I wonder if some NGOs fall within the scope of market creating innovations.
For example, the Akshaya Patra foundation is an NGO that created and operates massive production operations for hot foods to serve at schools and convince children to go to school in India.
First, the organization creates jobs by investing in large-scale manufacturing equipment and operations (see here for some of their production innovation https://www.foodforeducation.org/innovative-technology), and hires a whole staff associated with engineering, running, and supporting this fresh food manufacturing. Simultaneously, my sense is that in its locations, the following chain of events starts to happen:
Nutritious food produced much more efficiently –> Meals available to children that would not ordinarily be able to get them –> Children that couldn’t go to school before start going –> Children get education and gain skills to get jobs –> They are trained to fill jobs.
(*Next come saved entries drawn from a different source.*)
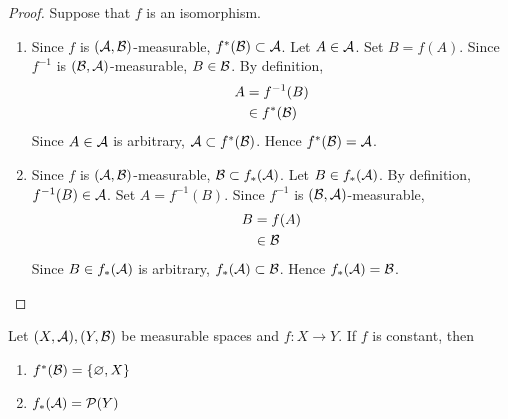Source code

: \documentclass{book}
\begin{document}
	\begin{proof} Suppose that $f$ is an isomorphism.
		\begin{enumerate}
			\item Since $f$ is $(\mathcal{A}, \mathcal{B})$-measurable, $f^*(\mathcal{B}) \subset \mathcal{A}$. Let $A \in \mathcal{A}$. Set $B = f(A)$. Since $f^{-1}$ is $(\mathcal{B}, \mathcal{A})$-measurable, $B \in \mathcal{B}$. By definition, 
			\begin{align*}
				A 
				& = f^{-1}(B) \\
				& \in f^*(\mathcal{B})  
			\end{align*}
			Since $A \in \mathcal{A}$ is arbitrary, $\mathcal{A} \subset f^*(\mathcal{B})$. Hence $f^*(\mathcal{B}) = \mathcal{A}$.
			\item Since $f$ is $(\mathcal{A}, \mathcal{B})$-measurable, $\mathcal{B} \subset f_*(\mathcal{A})$. Let $B \in f_*(\mathcal{A})$. By definition, $f^{-1}(B) \in \mathcal{A}$. Set $A = f^{-1}(B)$.  Since $f^{-1}$ is $(\mathcal{B}, \mathcal{A})$-measurable, 
			\begin{align*}
				B
				& = f(A) \\
				& \in \mathcal{B}
			\end{align*}
			Since $B \in f_*(\mathcal{A})$ is arbitrary, $f_*(\mathcal{A}) \subset \mathcal{B}$. Hence $f_*(\mathcal{A}) = \mathcal{B}$.
		\end{enumerate}
	\end{proof}

	\begin{ex} 
		Let $(X,\mathcal{A}), (Y,\mathcal{B})$ be measurable spaces and $f: X \rightarrow Y$. If $f$ is constant, then 
		\begin{enumerate}
			\item $f^*(\mathcal{B}) = \{\varnothing, X\}$
			\item $f_*(\mathcal{A}) = \mathcal{P}(Y)$
		\end{enumerate}
	\end{ex}
\end{document}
This would be longer lasting job growth.
If this foundation were to measure job creation in the same way some of the large tech companies do, with the jobs it creates directly + jobs it creates indirectly + the job economy it creates, my guess is the numbers would be huge. Thoughts?
It seems like in some companies, revenue growth loosely trends with workforce growth. When a new opportunity deserves investment, the company invests in factories, etc. Is this true? If a company is focused on growing its revenue, will it automatically be ready to invest in more innovations and, with a delay, ultimately create jobs?
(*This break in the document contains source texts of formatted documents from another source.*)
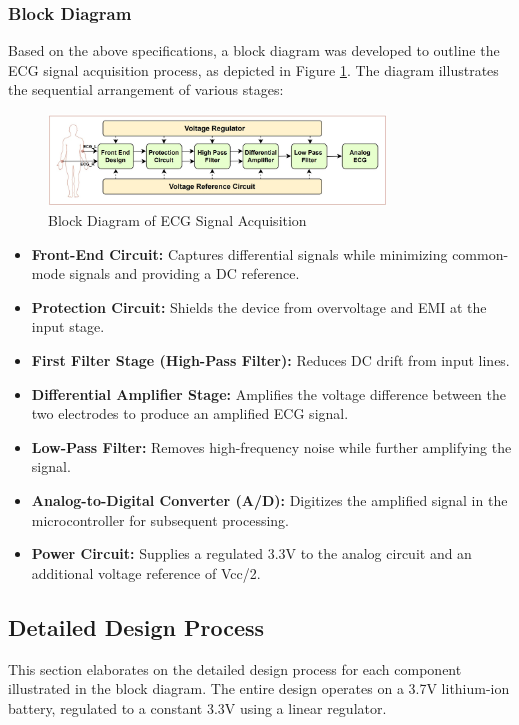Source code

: \subsubsection{Block Diagram}
\vspace{1em}
Based on the above specifications, a block diagram was developed to outline the ECG signal acquisition process, as depicted in Figure \ref{fig:ecg_block_diagram}. The diagram illustrates the sequential arrangement of various stages:

\begin{figure}[H]
	\centering
	\includegraphics[width=0.8\textwidth]{images/block_diagram_ecg}
	\caption{Block Diagram of ECG Signal Acquisition}
	\label{fig:ecg_block_diagram}
\end{figure}

\begin{itemize}
	\item \textbf{Front-End Circuit:} Captures differential signals while minimizing common-mode signals and providing a DC reference.
	\item \textbf{Protection Circuit:} Shields the device from overvoltage and EMI at the input stage.
	\item \textbf{First Filter Stage (High-Pass Filter):} Reduces DC drift from input lines.
	\item \textbf{Differential Amplifier Stage:} Amplifies the voltage difference between the two electrodes to produce an amplified ECG signal.
	\item \textbf{Low-Pass Filter:} Removes high-frequency noise while further amplifying the signal.
	\item \textbf{Analog-to-Digital Converter (A/D):} Digitizes the amplified signal in the microcontroller for subsequent processing.
	\item \textbf{Power Circuit:} Supplies a regulated 3.3V to the analog circuit and an additional voltage reference of Vcc/2.
\end{itemize}



\subsection{Detailed Design Process}
\vspace{1em}
This section elaborates on the detailed design process for each component illustrated in the block diagram. The entire design operates on a 3.7V lithium-ion battery, regulated to a constant 3.3V using a linear regulator.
Good point! I wonder if there is a difference in outcome between automating technical/skilled labor jobs versus more service oriented jobs.
In the case of the ATM, I would guess that service jobs (tellers) were the first to go, but tech and maintenance jobs were the first to be created. If cars were to go driverless, the service jobs (drivers) again would go first, but would technical jobs get created? Similar to the Prius/Camry example, the actual cars would be performance improving so it could net out.
In the case of manufacturing, technical jobs would go first, but what gets created?
Playing the devil’s advocate for a moment, if I am a current factory employee and we end up net-net with automation and jobs lost/created, was there really any value in the automation? Sure, it does increase volume (Amazon, Google, etc) and efficiency, but there is the counterbalance of all the investment that went into educating technicians or engineers or managers to manage and troubleshoot automated processes, versus the less classroom educational and more skills based training for past manufacturing jobs.
A part of me does wonder if when the economy adjusts, a college education will also become ‘commoditized,’ making the only way to succeed in the future to be with advanced degree(s). In this case, multiple degrees and hundreds of thousands of dollars later for the entry level employee, do we just delay job growth by 5-7 years as compared to skilled labor training?
A possible perspective to consider: https://techcrunch.com/2017/03/26/technology-is-killing-jobs-and-only-technology-can-save-them/
I wonder whether companies are truly able to identify whether their projects are performance improving, efficiency, or market creating innovations without the benefit of hindsight. Do companies know they are creating an MCI before it becomes an MCI?
Right now, it seems difficult to tell whether jobs and/or sustainable economic growth were the intent or purely the outcome of successful MCIs.
In an ideal scenario for this dilemma, we have loyal shareholders with a long time horizon investing in risky potential MCIs that could lead to growth. However, would the large companies know what to do with additional capital if it was available, less timid, and less migratory? Is there enough R&D in the pipeline with these companies to trigger growth?
If companies were to double down on their R&D investment, and even categorize their projects by innovation types in order to allocate the right resources at the right times, it could still take 10+ years for the innovations to form, fail, reform, succeed, and lead to growth. Patience cannot be the only factor to consider – what are the others and could any of them accelerate progress?
It seems like many of the companies succeeding with MCIs are also the companies who have launched several unsuccessful products. I think of Google (Glass and Buzz), Amazon (Fire Phone), Corning (Several products and processes that were developed, shelved, and reselected for new applications), and Apple (launched the Newton tablet in 1993, 17 years before the iPad took off).
Perhaps the volume of product launches as important as investment time horizon and patience. Larger public companies have the resources to compete on volume, but a newly formed small or medium sized startup would struggle with this if the first launch goes poorly. What should a startup company do to recover from a failed MCI and re-invest in a successful MCI?